The Met Office was criticised for failing to predict such extreme weather. Michael Fish had given the forecast a matter of hours before and smilingly dismissed talk of severe weather storms. He said, ‘Apparently, a woman rang the BBC and said she’d heard there was a hurricane on the way. Well, if you are watching, don’t worry – there isn’t.’
Michael fish dismissed talk of a hurricane - and has never been allowed to forget it
Michael Fish took a battering, so to speak, though technically he was right: the Great Storm was not a hurricane. The winds that ensued were hurricane force, but a hurricane needs a tropical environment and tropical moisture to feed on, which the UK doesn’t have.
The Met Office responded to criticism by launching an internal inquiry, which concluded, ‘We now know that the strength of the storm was boosted by a phenomenon known as the “sting jet”, where cold dry air descends into storms high in the atmosphere.’ As a result, the National Severe Weather Warning Service was created to inform the public about life-threatening weather.
Decades later, the gaffe lives on. When economists failed to predict the financial collapse of 2008-9, it was described by financiers as their ‘Michael Fish moment’. When it was included in a video montage at the opening ceremony of the 2012 Olympic Games, Fish dryly commented, ‘If I got a penny every time it was broadcast, I’d be a multi-millionaire.’

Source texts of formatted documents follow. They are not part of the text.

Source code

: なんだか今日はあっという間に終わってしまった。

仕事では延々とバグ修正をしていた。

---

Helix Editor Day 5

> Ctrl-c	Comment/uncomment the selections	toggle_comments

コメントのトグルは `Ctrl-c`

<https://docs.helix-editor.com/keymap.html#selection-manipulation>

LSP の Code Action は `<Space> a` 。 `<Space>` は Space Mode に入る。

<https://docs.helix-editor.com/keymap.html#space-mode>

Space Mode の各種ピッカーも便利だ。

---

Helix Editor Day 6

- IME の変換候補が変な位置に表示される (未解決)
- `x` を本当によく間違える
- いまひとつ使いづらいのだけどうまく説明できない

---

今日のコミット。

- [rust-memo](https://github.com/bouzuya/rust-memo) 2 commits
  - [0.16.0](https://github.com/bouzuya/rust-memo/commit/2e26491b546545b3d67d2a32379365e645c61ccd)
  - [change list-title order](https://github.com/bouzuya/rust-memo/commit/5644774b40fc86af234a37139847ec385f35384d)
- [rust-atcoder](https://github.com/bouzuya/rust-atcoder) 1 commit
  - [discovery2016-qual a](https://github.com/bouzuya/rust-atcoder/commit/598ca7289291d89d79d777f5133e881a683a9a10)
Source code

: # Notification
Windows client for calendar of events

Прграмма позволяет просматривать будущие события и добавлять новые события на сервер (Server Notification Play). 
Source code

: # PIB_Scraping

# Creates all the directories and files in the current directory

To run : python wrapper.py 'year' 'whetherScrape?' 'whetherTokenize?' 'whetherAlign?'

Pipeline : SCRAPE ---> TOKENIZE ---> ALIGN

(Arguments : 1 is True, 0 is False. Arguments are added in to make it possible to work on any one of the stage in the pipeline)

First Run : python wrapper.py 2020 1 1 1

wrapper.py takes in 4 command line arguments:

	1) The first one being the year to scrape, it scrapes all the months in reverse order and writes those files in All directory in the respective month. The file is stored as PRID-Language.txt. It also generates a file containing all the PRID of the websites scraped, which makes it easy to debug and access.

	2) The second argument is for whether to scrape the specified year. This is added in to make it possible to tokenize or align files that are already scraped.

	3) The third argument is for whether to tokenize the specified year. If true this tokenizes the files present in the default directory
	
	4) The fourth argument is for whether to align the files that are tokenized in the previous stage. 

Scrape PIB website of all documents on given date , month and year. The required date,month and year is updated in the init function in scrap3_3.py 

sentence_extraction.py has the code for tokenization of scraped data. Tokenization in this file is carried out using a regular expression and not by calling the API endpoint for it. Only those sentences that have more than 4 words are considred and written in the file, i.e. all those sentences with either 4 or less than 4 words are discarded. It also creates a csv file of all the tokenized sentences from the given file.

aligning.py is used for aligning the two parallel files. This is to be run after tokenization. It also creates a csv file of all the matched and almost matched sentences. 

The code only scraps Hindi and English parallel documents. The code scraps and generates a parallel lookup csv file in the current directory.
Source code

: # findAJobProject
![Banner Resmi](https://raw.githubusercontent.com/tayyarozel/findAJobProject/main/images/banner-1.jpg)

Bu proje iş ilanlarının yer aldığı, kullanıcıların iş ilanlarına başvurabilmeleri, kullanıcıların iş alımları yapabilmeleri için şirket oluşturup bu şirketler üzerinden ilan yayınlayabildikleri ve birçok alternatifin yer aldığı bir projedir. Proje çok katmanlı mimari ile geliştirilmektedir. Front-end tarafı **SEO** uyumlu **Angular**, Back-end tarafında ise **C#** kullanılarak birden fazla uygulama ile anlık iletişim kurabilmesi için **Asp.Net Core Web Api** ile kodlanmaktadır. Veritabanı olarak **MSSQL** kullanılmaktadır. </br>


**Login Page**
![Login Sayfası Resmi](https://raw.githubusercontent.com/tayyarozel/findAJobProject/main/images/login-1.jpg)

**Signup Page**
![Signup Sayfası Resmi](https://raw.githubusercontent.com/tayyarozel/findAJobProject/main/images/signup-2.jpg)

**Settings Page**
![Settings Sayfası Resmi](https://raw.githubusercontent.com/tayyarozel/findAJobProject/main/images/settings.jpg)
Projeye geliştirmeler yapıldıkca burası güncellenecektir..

While the storm was confirmed as a once-in-a-lifetime phenomenon, experts admit it could still happen again… though surely this time the public would receive plenty of warning? ‘I’d like to think it would never happen again without prediction,’ Michael Fish said when asked this question. ‘But you can never say never. The weather is very fickle.’
Did you know?
The storm was the most expensive weather-related event in the history of the British insurance industry. The total repair bill cost more than £2 billion.